*** RECORDED INFORMATION Section Begins ***

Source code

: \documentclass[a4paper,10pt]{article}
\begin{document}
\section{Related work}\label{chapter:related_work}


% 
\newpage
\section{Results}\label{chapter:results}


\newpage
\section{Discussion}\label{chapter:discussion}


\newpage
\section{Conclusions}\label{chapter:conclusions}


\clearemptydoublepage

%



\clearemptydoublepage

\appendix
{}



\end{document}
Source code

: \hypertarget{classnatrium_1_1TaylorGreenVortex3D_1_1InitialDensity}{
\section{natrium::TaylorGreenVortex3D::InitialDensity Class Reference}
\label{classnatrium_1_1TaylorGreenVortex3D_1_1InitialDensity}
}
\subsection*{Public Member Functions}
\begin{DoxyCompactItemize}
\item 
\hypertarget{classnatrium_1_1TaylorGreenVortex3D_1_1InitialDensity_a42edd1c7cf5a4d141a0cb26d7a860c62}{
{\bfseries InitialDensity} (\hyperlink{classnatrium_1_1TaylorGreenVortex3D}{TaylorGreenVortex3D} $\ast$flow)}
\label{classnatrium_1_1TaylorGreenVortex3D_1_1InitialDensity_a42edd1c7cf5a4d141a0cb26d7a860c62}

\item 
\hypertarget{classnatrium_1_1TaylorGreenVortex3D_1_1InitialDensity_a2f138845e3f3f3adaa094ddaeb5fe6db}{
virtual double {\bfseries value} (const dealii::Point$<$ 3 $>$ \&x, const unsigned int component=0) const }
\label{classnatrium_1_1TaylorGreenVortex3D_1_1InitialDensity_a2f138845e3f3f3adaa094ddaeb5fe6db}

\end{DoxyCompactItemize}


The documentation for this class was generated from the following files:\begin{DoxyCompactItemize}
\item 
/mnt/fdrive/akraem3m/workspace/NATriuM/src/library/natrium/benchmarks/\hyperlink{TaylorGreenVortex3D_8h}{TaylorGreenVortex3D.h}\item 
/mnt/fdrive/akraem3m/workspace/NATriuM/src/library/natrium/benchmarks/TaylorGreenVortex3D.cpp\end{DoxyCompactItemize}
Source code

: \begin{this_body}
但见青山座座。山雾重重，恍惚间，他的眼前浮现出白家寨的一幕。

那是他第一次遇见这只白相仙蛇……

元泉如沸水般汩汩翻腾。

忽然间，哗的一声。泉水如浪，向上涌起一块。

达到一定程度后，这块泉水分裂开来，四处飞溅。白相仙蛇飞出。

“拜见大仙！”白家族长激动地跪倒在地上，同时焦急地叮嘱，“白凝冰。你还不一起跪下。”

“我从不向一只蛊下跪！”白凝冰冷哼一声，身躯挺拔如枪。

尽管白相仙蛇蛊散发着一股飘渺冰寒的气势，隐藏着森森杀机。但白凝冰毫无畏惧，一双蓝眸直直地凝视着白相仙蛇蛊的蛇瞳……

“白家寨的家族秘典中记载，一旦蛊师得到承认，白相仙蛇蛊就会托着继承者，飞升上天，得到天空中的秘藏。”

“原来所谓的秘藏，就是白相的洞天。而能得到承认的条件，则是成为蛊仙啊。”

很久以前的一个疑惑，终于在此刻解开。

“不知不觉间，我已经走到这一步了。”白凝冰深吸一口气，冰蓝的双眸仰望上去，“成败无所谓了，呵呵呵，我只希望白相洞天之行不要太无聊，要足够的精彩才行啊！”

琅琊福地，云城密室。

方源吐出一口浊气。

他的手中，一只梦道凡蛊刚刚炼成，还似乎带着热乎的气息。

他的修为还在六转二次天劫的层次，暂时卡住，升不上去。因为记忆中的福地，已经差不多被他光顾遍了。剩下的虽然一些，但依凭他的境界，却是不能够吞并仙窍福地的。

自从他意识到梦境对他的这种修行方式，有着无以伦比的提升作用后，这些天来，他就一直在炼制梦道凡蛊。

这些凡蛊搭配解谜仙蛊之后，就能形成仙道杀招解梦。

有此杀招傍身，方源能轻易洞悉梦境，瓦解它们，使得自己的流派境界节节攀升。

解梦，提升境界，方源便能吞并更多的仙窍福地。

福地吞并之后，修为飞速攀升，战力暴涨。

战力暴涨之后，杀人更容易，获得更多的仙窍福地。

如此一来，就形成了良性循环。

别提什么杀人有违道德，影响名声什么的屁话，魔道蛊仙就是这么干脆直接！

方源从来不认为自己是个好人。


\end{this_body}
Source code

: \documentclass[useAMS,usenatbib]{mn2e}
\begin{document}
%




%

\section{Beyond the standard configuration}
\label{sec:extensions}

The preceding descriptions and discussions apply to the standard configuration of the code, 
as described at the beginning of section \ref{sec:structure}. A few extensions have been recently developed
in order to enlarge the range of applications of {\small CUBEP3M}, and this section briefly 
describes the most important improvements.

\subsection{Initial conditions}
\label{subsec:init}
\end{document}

*** RECORDED INFORMATION Section Ends ***

### ACTIVITY
Count the lines of the records that include the word "label". Give the number by itself.

### RESULT FOR THIS TASK
9